So, what exactly is marketing? It is, plainly put, the science of making you want something. It is as vital to commerce as oxygen is to life, because if you don’t want something, then as a practical matter there is no force compelling you to purchase it[2]. And it is important to distinguish want in this context from need. There are very few things we as humans truly need aside from air, food, water, and shelter. Need is about survival. But once we start distinguishing one sort of food from another, or declaring one person’s shelter superior to another, then we are squarely in the realm of marketing. Go all the way back to day one and you will discover that God himself started the whole marketing thing there in the garden, employing one of the most effective techniques of all time, i.e. making the first man and woman want something by telling them they couldn’t have it[3]. There was no surer way of getting Adam and Eve to eat from that tree than telling them it was off-limits. If he hadn’t said a word about the tree, they never would have known the difference and history would be very different today[4]. Steve Jobs knows his history[5], and he knows that the surest way to generate hysterical demand for the newest iPhone is to spread the word that you can’t get one.

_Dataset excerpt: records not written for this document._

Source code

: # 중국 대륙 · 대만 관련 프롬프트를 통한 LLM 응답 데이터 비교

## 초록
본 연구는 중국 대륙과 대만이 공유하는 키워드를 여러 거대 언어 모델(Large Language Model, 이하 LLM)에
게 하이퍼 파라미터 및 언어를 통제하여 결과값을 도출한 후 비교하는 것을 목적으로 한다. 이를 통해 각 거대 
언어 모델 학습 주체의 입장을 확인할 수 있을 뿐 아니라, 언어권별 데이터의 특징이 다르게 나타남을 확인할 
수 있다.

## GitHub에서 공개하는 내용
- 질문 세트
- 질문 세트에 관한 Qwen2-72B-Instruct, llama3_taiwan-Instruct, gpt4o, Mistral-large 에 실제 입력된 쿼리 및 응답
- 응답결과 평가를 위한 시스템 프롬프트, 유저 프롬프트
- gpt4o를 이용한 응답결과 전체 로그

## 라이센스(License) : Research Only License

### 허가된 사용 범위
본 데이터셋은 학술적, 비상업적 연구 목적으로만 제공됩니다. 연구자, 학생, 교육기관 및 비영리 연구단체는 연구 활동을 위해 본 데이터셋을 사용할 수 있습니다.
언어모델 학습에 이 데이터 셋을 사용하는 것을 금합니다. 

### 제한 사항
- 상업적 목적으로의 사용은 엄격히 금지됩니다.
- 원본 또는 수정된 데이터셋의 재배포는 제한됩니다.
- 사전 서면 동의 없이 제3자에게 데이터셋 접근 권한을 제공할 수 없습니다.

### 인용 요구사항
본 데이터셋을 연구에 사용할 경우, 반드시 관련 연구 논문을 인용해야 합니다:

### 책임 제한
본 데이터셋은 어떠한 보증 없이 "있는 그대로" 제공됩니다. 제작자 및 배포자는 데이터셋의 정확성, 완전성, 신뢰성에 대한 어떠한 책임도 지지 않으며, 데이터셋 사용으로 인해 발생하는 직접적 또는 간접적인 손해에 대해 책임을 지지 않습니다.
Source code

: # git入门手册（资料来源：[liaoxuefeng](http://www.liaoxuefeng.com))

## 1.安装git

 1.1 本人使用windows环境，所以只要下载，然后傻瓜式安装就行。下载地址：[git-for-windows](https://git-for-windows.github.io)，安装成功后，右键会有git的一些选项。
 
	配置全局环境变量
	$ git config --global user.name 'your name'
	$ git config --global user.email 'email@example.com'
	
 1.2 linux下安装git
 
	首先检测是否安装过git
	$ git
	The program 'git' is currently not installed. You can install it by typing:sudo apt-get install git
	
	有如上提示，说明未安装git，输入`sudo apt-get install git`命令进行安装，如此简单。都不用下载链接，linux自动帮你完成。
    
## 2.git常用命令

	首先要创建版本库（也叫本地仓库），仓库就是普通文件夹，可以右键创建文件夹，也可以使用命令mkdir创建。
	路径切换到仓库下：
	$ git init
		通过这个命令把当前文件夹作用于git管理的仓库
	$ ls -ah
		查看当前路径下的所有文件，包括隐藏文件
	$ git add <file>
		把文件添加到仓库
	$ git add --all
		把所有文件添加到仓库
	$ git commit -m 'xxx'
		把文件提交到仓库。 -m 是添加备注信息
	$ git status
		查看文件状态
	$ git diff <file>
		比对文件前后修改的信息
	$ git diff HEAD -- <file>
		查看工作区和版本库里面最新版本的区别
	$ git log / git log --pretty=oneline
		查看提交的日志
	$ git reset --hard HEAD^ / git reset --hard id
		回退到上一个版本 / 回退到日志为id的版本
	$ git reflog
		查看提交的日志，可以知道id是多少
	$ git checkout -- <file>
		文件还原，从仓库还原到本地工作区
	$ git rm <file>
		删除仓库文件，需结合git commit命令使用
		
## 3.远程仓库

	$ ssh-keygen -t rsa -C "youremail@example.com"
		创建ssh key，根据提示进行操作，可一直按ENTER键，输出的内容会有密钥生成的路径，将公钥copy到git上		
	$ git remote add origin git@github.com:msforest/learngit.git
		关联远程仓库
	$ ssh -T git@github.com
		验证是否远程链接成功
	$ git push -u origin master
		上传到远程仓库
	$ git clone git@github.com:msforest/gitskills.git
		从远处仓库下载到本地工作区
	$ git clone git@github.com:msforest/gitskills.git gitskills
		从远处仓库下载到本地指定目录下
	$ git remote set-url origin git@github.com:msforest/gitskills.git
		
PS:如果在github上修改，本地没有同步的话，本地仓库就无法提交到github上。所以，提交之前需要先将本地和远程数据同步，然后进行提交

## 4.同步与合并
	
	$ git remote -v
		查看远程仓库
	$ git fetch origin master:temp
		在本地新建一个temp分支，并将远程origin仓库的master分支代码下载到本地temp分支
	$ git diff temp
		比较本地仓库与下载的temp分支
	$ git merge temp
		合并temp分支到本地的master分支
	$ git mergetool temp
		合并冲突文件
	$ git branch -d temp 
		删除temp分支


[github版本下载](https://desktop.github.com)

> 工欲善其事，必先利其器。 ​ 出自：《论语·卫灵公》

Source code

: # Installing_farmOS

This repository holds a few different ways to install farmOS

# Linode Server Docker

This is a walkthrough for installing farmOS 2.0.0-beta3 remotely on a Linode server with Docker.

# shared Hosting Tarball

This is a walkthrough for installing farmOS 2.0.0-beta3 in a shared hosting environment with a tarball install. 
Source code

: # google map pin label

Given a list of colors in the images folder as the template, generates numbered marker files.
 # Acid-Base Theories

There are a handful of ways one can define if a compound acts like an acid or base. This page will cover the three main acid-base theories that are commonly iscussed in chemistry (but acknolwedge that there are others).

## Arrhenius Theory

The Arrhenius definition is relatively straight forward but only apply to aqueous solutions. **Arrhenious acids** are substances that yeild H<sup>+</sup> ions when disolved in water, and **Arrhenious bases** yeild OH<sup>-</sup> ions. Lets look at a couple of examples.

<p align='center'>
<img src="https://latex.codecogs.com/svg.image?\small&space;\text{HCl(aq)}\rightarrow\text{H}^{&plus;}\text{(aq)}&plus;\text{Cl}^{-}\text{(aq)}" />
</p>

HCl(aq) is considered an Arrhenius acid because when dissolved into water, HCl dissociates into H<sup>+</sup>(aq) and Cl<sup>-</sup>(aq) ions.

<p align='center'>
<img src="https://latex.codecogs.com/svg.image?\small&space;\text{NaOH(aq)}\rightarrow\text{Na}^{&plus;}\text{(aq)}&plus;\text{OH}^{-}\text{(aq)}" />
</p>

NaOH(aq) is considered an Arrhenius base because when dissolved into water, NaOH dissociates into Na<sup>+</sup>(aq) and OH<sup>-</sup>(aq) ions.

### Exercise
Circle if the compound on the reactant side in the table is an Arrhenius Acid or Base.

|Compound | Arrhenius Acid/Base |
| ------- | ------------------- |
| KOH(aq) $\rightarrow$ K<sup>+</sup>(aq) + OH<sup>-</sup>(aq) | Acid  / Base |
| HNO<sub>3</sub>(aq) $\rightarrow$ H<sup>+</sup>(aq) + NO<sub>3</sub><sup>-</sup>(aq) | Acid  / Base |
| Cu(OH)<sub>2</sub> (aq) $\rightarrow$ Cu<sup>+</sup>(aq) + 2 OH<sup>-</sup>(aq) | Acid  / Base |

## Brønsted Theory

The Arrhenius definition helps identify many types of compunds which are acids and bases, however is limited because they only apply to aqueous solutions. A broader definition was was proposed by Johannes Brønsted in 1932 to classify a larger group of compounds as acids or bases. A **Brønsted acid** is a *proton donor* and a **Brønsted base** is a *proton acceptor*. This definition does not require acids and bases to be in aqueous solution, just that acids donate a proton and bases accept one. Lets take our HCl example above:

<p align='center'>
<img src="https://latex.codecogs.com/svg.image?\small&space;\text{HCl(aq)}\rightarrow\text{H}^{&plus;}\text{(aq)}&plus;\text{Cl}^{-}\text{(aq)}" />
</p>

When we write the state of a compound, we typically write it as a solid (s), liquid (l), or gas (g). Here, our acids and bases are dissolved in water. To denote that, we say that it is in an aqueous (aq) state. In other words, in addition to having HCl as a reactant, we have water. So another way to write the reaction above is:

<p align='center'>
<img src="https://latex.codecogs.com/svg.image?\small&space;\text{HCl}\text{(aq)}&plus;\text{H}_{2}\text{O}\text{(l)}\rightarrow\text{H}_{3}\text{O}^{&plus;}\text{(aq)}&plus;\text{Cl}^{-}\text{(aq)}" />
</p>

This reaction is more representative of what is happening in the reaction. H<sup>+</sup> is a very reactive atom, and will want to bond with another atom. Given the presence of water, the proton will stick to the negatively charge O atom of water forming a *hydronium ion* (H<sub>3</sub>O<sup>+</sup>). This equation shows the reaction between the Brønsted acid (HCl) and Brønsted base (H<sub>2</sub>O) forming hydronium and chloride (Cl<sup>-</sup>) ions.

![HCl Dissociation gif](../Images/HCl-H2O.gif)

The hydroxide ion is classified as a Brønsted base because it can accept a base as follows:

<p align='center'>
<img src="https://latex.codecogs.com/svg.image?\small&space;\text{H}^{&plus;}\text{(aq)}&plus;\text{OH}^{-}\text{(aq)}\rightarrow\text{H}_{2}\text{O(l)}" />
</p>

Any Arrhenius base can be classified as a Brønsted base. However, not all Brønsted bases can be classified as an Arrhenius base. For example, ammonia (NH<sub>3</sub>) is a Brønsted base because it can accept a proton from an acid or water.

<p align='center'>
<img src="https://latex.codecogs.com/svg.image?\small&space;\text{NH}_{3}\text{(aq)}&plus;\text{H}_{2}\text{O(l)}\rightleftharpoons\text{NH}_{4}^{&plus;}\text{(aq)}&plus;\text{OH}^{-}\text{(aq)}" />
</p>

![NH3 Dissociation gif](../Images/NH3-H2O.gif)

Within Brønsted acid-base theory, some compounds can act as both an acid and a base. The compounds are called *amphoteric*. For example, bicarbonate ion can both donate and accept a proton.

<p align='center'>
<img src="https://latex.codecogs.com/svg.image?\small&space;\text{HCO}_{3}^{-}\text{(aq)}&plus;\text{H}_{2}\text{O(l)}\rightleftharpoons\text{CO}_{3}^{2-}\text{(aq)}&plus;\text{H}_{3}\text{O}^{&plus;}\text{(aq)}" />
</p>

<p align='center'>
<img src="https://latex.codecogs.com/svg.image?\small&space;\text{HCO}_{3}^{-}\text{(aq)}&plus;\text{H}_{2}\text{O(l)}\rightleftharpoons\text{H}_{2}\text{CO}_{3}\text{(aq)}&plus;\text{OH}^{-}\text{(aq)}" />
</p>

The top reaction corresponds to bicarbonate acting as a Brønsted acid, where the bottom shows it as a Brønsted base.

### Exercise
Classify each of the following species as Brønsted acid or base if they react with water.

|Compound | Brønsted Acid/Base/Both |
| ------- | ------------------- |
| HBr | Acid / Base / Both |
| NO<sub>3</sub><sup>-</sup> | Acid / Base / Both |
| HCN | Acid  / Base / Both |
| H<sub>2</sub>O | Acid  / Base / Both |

To frame things a bit more scientifically, marketing is all about creating or enlarging what I will call your perception gap, i.e. the gap between how you feel now about a particular product/service and how you will (presumably) feel when you’ve acquired the product/service in question. There may be no gap at all initially; you may be perfectly content with your current cell phone, car, or hamburger. But then along comes a newer, better model and suddenly the gap begins to appear, widening a bit more each time you see the new item and then have to look back at your increasing pathetic and inadequate one. Or there may be an existing perception gap you’ve been nursing or trying to ignore for some time. You may know perfectly well that your infant’s stroller is kind of lame. You feel it on every play date. Then along comes that ad for the newest model (“Doesn’t YOUR child deserve the very best?”), and the gap begins widening, quickly[6]. It takes a strong will indeed to ignore the gap between what you have and what you could have[7]. It is the exploitation of this gap that gets marketers up in the morning.

So how can the marketing professional widen the gap and make you feel that unavoidable urge to replace something perfectly functional[8] with a new version that does more or less the same thing? Case in point—even as I write this, I am glancing periodically at the cell phone next to me, an item that has served me reasonably well for three years and which continues to work fine. These days though I am bombarded with marketing messages about new G4 networks, high-resolution cameras, multi-party video-teleconferencing, and downloadable apps. The unstated message is clearly that I am a world-class loser if I do not possess these features on my phone, and an even bigger loser if I’m not willing to freely admit how very badly I want these features. The gap has begun to grow already, and I can scarcely walk past an Apple store these days without feeling that less-than-subtle tug.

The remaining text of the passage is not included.